ARAP BAHARI’NDAN BUGÜNE DEĞİŞİM

Yine de söylemeliyiz ki Arap Baharı döneminde izlenen ABD politikasıyla, bugün şahit olduklarımız arasında büyük bir fark var. ABD artık açık açık zalimlerle mücadele eden, özgürlük için çabalayan insanların aleyhine çalışıyor ve demokratik güçlere karşı yapılan darbeleri destekliyor.

Trump yönetimi, ülkeyi otuz yıl boyunca askeri diktatörlük ile yöneten Ömer el-Beşir’in devrilmesini dikkatle izledi ve ABD politikasını icra etme görevini BAE ve Suudi Arabistan’a devretti. Bu yöntem görünüşte ‘araya mesafe koymayı’ mümkün kıldı ve ‘inkâr edilebilirliği’ muhafaza etti. Bu sayede ABD rahatça demokratlar aleyhinde çalışabiliyor ve tiranları destekleyebiliyor.

HALK DARBECİLERE KARŞI SOKAKLARDA

Sudan’da bu oyunun devrim karşıtı darbeyle sonuçlandığını gördük. Güvenlik güçlerinin sıktığı gazlara göğüs geren binlerce Sudanlı sokaklarda direnişi sürdürüyor, Hartum, Omburman ve diğer birçok şehirde Ekim Darbesi protesto ediliyor. Demokrasi yanlısı muhalifler, Başbakan Abdullah Hamduk’un göreve iadesini öngören askeri anlaşmayı, askeri rejime sivil görünüm kazandıran ve ‘darbeyi meşru göstermeyi’ amaçlayan bir hamle olarak görüyorlar.

Direniş Komiteleri, ‘Müzakere yok, uzlaşma yok, orduyla güç paylaşımı yok’ sloganı altında birleşiyorlar. Sudan’ın gerçek özgürlük için tek umudunun, gücün sivil demokratik kurumların eline geçmesi, ordunun bu doğrultuda reforme edilmesi ve siyasetin dışında kalması olduğunu biliyorlar.

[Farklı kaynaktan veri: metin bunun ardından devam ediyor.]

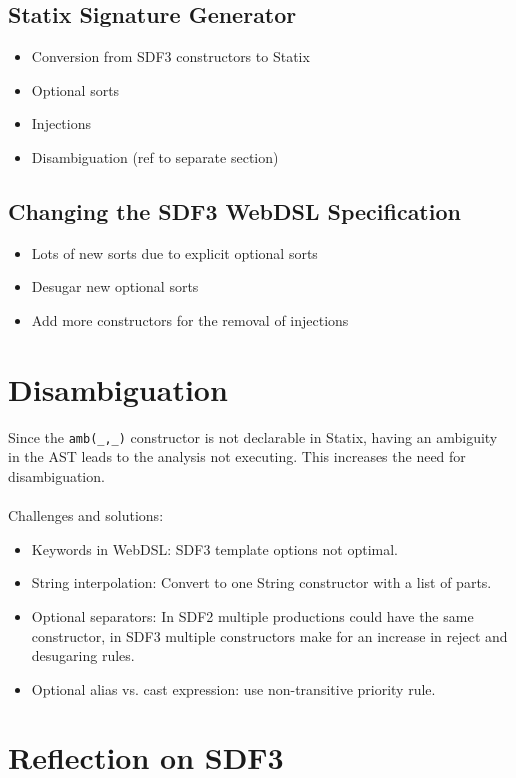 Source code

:     \subsection{Statix Signature Generator}

      \begin{itemize}
        \item Conversion from SDF3 constructors to Statix
        \item Optional sorts
        \item Injections
        \item Disambiguation (ref to separate section)
      \end{itemize}

    \subsection{Changing the SDF3 WebDSL Specification}

      \begin{itemize}
        \item Lots of new sorts due to explicit optional sorts
        \item Desugar new optional sorts
        \item Add more constructors for the removal of injections
      \end{itemize}

  \section{Disambiguation}
  
    Since the \texttt{amb(\_,\_)} constructor is not declarable in Statix, having an ambiguity in the AST leads to the analysis not executing. This increases the need for disambiguation.
    \\\\Challenges and solutions:
    \begin{itemize}
      \item Keywords in WebDSL: SDF3 template options not optimal.
      \item String interpolation: Convert to one String constructor with a list of parts.
      \item Optional separators: In SDF2 multiple productions could have the same constructor, in SDF3 multiple constructors make for an increase in reject and desugaring rules.
      \item Optional alias vs. cast expression: use non-transitive priority rule.
    \end{itemize}

  \section{Reflection on SDF3}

PETROL ZENGİNLERİ ORDUYU DESTEKLEDİ

BAE’nin Sudan ordusu ile kurduğu dostane yakınlığını gösteren bolca bilgi-belge mevcut. Sudan ordusu BAE için savaşmak üzere Yemen’e 40 bin asker göndermişti. Suudi ve Emirlik ittifakı Yemen’de insani felakete yol açtığı alenen ortaya çıkan savaşı sürdürmeyi, ülkeyi demokrasiye teslim etmeye tercih ediyor.

Petrol zengini otokrat devletler, Sudan’ın demokrasi umutlarını söndürmeyi başaramasalar da, Sudan ordusunun süreci tıkamasına katkıda bulundukları inkar edilemez. Yaratılan görüntüye rağmen Sudan’ın fiili devlet başkanının Abdülfettah Abdurrahman el-Burhan olduğu ise herkesin bildiği bir sır.
El-Burhan’ın darbesi, Mısır’daki darbeci arkadaşı Sisi tarafından eksiksiz destek gördü. BAE ise, Mısır’a karşı daha ‘nüanslı’ görünmeyi tercih ediyor. Sudan’da mevcut düzeni sürdürürken, sivil demokrasinin taleplerine engel olmaya çalışıyor ve Burhan’ın diktatör koltuğunu savunmak için çabalıyor. Süreci yakından izleyenler, Hamduk’un başbakan koltuğunda kalması, buna karşın Burhan’a sınırsız yetkiler verilmesi ve bakanlar kuruluna yandaşlarının doldurulması konusunda anlaşmaya varıldığını söylüyorlar.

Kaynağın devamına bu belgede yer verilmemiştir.